_What is being asked:_ The stretch from the line with "- Clear browser cache and cookies" through the line with "- Try in incognito/private browsing mode" in the records below: write it out exactly, and nothing else.

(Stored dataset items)
>>
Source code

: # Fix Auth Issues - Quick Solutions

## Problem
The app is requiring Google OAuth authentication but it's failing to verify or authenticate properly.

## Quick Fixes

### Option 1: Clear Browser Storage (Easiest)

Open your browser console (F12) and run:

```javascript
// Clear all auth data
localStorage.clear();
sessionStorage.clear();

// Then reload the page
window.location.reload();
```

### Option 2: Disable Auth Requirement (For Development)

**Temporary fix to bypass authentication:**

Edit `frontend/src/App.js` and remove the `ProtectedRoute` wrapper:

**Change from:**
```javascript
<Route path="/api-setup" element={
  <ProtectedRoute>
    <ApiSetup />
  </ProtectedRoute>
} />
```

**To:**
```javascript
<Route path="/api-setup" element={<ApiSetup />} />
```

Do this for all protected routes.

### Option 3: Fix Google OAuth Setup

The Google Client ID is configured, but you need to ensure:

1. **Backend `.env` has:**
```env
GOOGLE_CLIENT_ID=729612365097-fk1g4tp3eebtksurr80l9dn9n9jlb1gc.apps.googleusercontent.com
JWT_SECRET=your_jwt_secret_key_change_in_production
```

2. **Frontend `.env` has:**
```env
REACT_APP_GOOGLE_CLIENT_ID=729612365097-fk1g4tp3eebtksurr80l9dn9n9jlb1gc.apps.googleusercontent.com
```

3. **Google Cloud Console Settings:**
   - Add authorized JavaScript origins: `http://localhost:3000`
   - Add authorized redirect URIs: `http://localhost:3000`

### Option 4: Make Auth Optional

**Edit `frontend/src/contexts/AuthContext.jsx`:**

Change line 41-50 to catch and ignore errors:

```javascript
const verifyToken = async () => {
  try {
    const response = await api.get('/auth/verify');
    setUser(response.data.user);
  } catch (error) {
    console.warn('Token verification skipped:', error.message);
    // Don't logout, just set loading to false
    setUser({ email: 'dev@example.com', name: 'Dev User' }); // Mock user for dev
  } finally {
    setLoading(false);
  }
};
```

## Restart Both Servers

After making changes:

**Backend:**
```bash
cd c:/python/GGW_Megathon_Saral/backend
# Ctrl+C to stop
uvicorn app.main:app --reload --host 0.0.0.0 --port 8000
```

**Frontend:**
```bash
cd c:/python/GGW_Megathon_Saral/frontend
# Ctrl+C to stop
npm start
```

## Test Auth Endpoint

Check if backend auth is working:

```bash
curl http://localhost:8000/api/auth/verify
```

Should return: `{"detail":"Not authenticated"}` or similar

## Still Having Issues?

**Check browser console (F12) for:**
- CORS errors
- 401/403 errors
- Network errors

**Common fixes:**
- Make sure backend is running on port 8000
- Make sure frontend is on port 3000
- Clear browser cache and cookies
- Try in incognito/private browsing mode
<<
>>
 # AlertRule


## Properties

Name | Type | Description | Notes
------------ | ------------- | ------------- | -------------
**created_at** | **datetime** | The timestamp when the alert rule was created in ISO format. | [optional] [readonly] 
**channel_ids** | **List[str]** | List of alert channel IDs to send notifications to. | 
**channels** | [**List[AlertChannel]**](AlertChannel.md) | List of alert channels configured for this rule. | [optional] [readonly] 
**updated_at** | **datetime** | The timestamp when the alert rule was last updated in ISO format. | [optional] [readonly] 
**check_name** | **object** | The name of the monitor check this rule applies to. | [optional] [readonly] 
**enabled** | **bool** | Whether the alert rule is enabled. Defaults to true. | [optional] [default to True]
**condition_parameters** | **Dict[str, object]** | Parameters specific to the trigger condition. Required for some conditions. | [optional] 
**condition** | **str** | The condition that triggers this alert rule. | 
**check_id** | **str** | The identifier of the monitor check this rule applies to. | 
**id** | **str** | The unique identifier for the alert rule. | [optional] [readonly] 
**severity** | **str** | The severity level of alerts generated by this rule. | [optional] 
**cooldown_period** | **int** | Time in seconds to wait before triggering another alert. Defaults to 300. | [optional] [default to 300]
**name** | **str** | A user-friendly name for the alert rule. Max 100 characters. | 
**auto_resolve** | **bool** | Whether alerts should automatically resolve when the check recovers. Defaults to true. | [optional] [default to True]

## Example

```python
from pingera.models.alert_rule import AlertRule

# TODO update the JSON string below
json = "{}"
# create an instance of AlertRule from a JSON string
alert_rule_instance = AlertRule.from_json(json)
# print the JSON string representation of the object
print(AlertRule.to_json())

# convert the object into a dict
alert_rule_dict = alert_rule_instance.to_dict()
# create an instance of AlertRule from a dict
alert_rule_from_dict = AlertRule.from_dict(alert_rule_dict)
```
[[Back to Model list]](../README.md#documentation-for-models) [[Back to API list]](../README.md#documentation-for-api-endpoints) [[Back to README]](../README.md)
<<
_Result of this task:_
- Clear browser cache and cookies
- Try in incognito/private browsing mode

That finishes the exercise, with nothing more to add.